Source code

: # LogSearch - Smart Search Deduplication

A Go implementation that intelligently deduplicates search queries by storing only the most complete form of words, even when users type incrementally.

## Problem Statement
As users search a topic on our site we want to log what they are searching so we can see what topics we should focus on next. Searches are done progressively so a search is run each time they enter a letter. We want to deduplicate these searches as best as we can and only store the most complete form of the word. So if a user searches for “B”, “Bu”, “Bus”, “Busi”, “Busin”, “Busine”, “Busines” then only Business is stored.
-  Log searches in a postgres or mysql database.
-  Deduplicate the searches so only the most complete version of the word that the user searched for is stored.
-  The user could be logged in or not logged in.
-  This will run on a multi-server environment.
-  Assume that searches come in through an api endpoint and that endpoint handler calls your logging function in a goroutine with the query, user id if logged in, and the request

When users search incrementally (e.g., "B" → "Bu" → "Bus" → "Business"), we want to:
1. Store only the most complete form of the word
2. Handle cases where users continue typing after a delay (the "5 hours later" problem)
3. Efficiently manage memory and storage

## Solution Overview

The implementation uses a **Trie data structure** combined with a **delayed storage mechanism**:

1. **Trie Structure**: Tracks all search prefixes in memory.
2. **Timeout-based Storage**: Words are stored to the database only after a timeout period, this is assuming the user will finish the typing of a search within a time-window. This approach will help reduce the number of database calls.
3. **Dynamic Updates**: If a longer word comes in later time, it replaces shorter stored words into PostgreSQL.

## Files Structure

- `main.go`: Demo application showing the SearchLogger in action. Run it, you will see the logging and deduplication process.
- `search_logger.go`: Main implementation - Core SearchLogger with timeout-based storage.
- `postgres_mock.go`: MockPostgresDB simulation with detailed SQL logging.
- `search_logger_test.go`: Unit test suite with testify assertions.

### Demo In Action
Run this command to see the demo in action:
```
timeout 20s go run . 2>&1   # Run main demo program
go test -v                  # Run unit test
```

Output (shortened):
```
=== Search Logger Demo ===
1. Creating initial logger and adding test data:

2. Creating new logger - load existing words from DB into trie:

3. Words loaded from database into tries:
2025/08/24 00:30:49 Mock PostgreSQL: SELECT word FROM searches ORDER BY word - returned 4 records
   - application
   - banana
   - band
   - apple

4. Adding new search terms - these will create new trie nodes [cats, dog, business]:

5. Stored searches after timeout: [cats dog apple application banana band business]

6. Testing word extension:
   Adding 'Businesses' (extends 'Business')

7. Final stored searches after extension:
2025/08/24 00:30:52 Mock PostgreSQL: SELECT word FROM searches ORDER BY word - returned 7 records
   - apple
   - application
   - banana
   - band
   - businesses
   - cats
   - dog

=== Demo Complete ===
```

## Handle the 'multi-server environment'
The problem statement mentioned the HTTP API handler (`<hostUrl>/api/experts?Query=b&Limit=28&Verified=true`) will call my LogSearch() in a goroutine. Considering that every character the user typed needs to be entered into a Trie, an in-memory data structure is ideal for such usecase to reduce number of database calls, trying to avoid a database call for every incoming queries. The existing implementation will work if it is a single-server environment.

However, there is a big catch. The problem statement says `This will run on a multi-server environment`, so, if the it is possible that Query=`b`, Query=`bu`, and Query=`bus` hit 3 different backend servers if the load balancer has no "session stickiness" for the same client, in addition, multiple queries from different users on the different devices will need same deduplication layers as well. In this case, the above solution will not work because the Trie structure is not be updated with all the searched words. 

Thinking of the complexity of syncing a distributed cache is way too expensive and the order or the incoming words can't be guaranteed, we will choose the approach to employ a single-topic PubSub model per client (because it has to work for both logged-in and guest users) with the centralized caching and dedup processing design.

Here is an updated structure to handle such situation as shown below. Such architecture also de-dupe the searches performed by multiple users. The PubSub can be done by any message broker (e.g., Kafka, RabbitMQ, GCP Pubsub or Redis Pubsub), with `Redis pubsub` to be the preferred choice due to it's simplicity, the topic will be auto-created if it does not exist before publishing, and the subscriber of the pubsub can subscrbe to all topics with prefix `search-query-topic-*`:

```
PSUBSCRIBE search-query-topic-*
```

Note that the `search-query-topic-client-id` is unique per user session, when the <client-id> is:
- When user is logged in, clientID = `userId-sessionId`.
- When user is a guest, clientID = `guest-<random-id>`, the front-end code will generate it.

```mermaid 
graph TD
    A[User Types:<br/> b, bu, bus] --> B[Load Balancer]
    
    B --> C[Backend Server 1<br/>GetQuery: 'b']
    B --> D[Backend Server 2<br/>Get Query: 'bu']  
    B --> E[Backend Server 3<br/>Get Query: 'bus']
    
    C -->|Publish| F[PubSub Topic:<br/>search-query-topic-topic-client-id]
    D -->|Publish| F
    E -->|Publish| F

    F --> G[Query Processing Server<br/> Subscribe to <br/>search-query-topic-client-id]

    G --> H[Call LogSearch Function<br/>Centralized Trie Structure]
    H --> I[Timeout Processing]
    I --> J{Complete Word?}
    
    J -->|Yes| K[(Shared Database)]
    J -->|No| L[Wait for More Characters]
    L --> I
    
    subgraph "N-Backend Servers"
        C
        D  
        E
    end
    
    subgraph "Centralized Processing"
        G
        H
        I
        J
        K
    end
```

::::

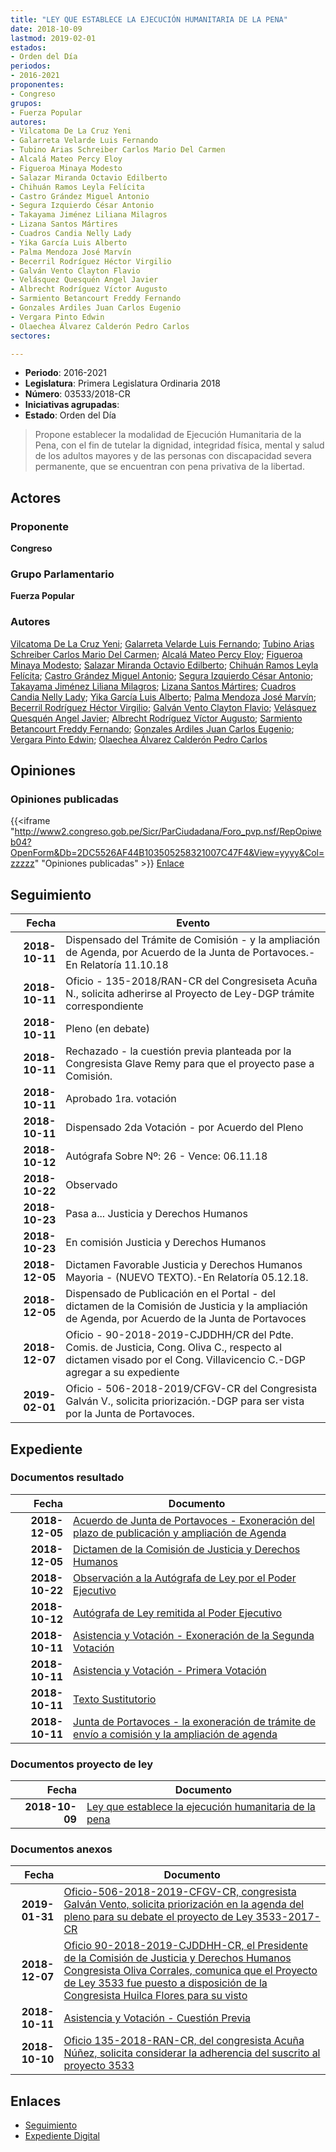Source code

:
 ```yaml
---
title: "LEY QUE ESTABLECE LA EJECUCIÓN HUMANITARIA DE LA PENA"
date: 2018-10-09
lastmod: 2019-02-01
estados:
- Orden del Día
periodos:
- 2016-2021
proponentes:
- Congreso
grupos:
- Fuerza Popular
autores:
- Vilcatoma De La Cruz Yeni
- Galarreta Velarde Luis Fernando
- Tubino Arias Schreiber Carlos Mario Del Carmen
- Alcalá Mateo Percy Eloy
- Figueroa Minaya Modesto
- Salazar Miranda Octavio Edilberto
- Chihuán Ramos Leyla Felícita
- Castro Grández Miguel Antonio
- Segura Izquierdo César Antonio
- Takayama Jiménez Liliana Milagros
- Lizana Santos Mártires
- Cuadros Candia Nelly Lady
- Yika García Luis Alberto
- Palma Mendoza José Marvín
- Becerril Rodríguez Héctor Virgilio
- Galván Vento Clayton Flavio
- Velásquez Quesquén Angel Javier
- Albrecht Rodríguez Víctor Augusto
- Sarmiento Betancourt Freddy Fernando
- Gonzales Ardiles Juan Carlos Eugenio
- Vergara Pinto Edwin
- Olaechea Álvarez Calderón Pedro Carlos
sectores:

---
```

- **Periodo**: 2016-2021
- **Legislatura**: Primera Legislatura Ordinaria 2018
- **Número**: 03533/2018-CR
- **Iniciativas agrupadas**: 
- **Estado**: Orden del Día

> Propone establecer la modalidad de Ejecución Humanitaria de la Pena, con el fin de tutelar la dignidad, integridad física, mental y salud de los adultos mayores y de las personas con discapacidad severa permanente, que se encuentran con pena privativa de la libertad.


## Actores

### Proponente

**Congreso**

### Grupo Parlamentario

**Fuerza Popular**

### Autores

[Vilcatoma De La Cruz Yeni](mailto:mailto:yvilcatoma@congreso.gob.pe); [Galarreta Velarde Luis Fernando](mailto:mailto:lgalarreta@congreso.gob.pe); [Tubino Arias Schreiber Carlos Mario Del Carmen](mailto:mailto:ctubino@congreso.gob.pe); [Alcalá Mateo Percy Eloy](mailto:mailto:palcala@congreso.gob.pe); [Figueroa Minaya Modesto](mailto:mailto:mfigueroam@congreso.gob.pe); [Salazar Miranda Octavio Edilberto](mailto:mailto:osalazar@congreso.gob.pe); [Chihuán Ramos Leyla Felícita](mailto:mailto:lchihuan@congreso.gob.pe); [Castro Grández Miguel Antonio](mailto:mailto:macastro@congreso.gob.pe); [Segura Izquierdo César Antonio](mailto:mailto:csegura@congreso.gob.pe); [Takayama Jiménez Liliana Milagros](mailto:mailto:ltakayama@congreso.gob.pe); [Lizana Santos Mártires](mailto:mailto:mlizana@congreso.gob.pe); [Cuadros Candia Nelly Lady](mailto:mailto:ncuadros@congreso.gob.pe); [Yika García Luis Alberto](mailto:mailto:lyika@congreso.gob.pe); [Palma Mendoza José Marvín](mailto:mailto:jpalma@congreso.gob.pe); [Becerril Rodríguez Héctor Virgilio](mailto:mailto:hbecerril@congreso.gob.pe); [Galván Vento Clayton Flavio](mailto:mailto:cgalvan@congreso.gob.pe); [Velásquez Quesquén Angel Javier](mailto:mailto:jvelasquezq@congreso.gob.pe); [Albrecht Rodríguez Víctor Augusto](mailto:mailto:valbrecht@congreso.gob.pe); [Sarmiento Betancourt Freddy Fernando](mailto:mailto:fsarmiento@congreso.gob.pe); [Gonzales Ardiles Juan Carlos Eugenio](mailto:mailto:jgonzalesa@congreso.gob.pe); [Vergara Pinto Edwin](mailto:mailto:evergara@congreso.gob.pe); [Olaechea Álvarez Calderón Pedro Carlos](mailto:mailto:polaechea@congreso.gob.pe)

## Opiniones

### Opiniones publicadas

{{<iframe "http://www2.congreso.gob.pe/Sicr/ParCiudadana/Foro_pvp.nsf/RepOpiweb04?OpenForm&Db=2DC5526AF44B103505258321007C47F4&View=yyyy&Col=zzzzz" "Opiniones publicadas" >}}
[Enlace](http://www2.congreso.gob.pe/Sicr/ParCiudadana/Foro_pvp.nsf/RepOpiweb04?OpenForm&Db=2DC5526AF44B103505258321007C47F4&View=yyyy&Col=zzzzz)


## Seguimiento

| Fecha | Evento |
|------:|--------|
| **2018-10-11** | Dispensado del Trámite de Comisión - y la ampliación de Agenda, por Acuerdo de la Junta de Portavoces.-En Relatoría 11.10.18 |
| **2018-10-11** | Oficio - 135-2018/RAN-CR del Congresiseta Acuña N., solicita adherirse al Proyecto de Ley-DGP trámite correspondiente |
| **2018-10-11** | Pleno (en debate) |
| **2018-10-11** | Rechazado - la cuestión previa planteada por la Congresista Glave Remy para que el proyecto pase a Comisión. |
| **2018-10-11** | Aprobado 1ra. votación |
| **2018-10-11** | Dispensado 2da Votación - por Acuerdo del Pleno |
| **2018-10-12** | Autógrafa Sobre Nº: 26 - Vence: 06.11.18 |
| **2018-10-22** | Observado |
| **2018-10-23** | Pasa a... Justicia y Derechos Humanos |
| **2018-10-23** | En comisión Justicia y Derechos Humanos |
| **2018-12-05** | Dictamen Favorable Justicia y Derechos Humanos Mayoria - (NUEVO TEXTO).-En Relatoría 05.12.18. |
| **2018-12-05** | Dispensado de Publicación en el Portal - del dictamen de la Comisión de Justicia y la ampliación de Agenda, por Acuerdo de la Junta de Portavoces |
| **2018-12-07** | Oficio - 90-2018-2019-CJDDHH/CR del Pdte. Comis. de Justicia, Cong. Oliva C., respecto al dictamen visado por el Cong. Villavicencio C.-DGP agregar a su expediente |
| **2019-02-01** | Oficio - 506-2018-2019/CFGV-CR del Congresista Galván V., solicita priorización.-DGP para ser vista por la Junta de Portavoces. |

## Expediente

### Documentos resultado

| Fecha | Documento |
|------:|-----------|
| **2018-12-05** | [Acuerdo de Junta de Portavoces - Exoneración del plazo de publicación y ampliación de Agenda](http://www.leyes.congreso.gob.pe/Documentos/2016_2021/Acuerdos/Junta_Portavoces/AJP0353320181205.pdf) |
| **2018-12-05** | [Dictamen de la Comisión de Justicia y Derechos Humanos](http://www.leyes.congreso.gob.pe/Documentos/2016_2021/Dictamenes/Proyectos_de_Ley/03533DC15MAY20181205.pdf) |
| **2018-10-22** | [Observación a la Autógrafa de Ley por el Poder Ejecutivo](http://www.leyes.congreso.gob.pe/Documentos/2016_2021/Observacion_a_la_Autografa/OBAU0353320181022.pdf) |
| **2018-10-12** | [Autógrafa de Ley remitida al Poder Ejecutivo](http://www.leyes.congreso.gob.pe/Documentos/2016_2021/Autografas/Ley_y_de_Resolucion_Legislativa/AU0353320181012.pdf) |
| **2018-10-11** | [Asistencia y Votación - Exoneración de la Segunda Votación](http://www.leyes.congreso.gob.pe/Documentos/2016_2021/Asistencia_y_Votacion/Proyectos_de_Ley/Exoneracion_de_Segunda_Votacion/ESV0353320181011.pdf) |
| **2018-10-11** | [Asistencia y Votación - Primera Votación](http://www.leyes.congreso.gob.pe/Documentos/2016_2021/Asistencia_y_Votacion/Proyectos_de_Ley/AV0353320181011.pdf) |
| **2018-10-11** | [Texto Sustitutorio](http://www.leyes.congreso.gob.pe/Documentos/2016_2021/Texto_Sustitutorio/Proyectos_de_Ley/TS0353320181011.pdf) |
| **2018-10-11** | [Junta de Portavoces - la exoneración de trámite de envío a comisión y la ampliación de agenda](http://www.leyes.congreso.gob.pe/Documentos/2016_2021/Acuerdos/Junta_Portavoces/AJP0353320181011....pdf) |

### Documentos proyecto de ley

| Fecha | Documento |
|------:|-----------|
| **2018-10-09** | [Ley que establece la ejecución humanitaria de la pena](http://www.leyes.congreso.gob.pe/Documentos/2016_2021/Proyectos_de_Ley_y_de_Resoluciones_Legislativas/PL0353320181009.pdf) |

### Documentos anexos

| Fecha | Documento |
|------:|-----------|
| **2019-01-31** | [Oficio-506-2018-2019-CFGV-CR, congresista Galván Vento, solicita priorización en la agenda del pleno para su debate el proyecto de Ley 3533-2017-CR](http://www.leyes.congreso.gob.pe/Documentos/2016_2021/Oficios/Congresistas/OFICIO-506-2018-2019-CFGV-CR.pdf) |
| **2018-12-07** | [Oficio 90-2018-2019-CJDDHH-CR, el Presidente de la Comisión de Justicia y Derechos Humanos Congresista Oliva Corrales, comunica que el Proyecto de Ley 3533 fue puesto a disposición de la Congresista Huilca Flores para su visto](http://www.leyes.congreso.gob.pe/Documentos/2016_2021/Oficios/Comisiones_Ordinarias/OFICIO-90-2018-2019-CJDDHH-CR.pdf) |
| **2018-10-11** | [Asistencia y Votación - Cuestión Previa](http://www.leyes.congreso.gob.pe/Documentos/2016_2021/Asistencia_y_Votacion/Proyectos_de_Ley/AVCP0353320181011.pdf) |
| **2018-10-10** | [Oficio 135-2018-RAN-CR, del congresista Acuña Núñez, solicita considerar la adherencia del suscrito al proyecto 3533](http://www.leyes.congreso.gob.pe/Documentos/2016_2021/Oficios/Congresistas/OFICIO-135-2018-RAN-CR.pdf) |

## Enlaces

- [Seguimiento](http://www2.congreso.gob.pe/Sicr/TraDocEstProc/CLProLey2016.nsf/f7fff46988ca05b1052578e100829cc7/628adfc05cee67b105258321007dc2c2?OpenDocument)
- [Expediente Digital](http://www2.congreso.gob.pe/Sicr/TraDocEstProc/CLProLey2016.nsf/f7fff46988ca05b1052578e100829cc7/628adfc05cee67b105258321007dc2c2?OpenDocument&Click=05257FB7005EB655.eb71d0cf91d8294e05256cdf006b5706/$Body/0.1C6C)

::::

**The problem:**
Reproduce each line from the records that contains the word "these".

**Exercise result:**
As users search a topic on our site we want to log what they are searching so we can see what topics we should focus on next. Searches are done progressively so a search is run each time they enter a letter. We want to deduplicate these searches as best as we can and only store the most complete form of the word. So if a user searches for “B”, “Bu”, “Bus”, “Busi”, “Busin”, “Busine”, “Busines” then only Business is stored.
4. Adding new search terms - these will create new trie nodes [cats, dog, business]:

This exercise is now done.